This is a topic I think about quite a bit - both in terms of my personal life as well as it relates to my professional life and my role as librarian.
I am proud to say that I have as tiny a digital tattoo as I think is possible in this day and age. I searched for myself on Google, Spokeo, and 123People, and I'm delighted to say little more turned up than what can be found in public census records.
The biggest reason for this, I believe, is that I have made a conscious effort to steer clear of the myriad of social networking tools so widely available. This blog is about as digitally social as I am comfortable participating in, unless you count Edmodo. Of course I participate in the Questar SLS listserv and a few groups, like GoodReads, but I am very deliberate in what I join and how I participate.
I liked the Common Sense Media video, and was already familiar with the Digital Citizenship curriculum they post on their site.

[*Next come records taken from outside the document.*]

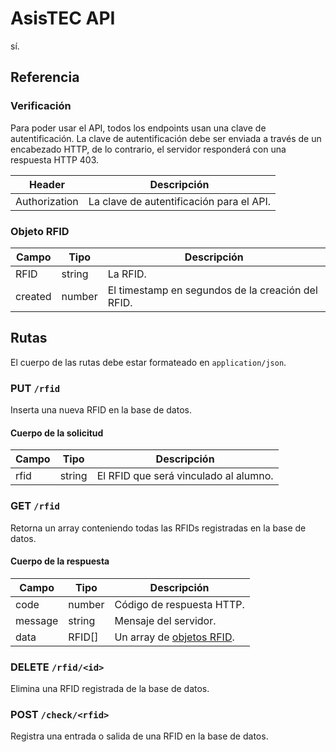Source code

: # AsisTEC API
sí.

## Referencia

### Verificación
Para poder usar el API, todos los endpoints usan una clave de autentificación. La clave de autentificación debe ser enviada a través de un encabezado HTTP, de lo contrario, el servidor responderá con una respuesta HTTP 403.

| Header        | Descripción                              |
| ------------- | ---------------------------------------- |
| Authorization | La clave de autentificación para el API. |

### Objeto RFID
| Campo   | Tipo   | Descripción                                       |
| ------- | ------ | ------------------------------------------------- |
| RFID    | string | La RFID.                                          |
| created | number | El timestamp en segundos de la creación del RFID. |


## Rutas
El cuerpo de las rutas debe estar formateado en `application/json`.


### PUT `/rfid`
Inserta una nueva RFID en la base de datos.

#### Cuerpo de la solicitud

| Campo   | Tipo   | Descripción                           |
| ------- | ------ | ------------------------------------- |
| rfid    | string | El RFID que será vinculado al alumno. |

### GET `/rfid`
Retorna un array conteniendo todas las RFIDs registradas en la base de datos.

#### Cuerpo de la respuesta

| Campo   | Tipo   | Descripción                               |
| ------- | ------ | ----------------------------------------- |
| code    | number | Código de respuesta HTTP.                 |
| message | string | Mensaje del servidor.                     |
| data    | RFID[] | Un array de [objetos RFID](#objeto-rfid). |

### DELETE `/rfid/<id>`
Elimina una RFID registrada de la base de datos.


### POST `/check/<rfid>`
Registra una entrada o salida de una RFID en la base de datos.



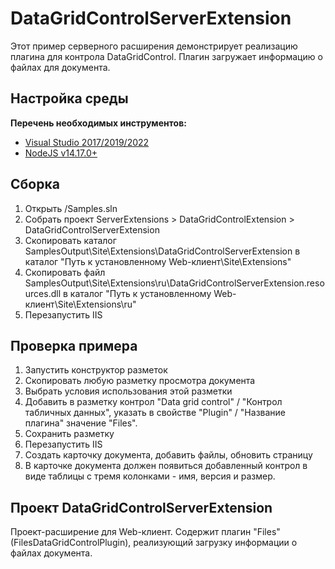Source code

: ﻿# DataGridControlServerExtension

Этот пример серверного расширения демонстрирует реализацию плагина для контрола DataGridControl.
Плагин загружает информацию о файлах для документа.

## Настройка среды

**Перечень необходимых инструментов:** 
* [Visual Studio 2017/2019/2022](https://www.visualstudio.com)
* [NodeJS v14.17.0+](https://nodejs.org/en/)

## Сборка

1. Открыть /Samples.sln
2. Собрать проект ServerExtensions > DataGridControlExtension > DataGridControlServerExtension 
3. Скопировать каталог SamplesOutput\Site\Extensions\DataGridControlServerExtension в каталог "Путь к установленному Web-клиент\Site\Extensions"
4. Скопировать файл SamplesOutput\Site\Extensions\ru\DataGridControlServerExtension.resources.dll в каталог "Путь к установленному Web-клиент\Site\Extensions\ru"
5. Перезапустить IIS

## Проверка примера

1. Запустить конструктор разметок
2. Скопировать любую разметку просмотра документа
3. Выбрать условия использования этой разметки
4. Добавить в разметку контрол "Data grid control" / "Контрол табличных данных", указать в свойстве "Plugin" / "Название плагина" значение "Files".
5. Сохранить разметку
6. Перезапустить IIS
7. Создать карточку документа, добавить файлы, обновить страницу
8. В карточке документа должен появиться добавленный контрол в виде таблицы с тремя колонками - имя, версия и размер.


## Проект DataGridControlServerExtension

Проект-расширение для Web-клиент. Содержит плагин "Files" (FilesDataGridControlPlugin), реализующий загрузку информации о файлах документа.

I heard about it last Fall at a Questar liaison meeting, and spent several hours wading through it and printing those aspects I hope to incorporate into my own lessons starting next year. I had originally hoped to work parts of it in this year, but I was already tied to the content I identified in my SLO's, and feel I would rather not just insert a few lessons between units, but would prefer to take time this summer to develop and adapt the lessons to best match my learning objectives.
I read several of the articles, and saw that many of them reinforced what I learned at the Common Sense Media site - especially the article about the English teacher replicating blogging with paper and pencil before having the students participate online.
There's a powerful message we need to instill in today's youth: that prudence is essential in the digital age. That what you say/do today can and will effect you for potentially the rest of your life.
And I would argue that we need to help today's youth to frankly get over themselves. I find it embarrassing that we live in a culture where people think it relevant to post updates about every aspect of their ordinary lives. I understand that developmentally children and young adults do not have the gift of perspective, and that it takes time to live outside of their egocentric view, but is it not our role as educators to help teach them about cause & effect and consequences?
This is a topic that goes far beyond the classroom walls, though. Cyber bullying, government monitoring, internet tracking - there's no end to the connections. What an understatement to say we live in a very different world than our parents did!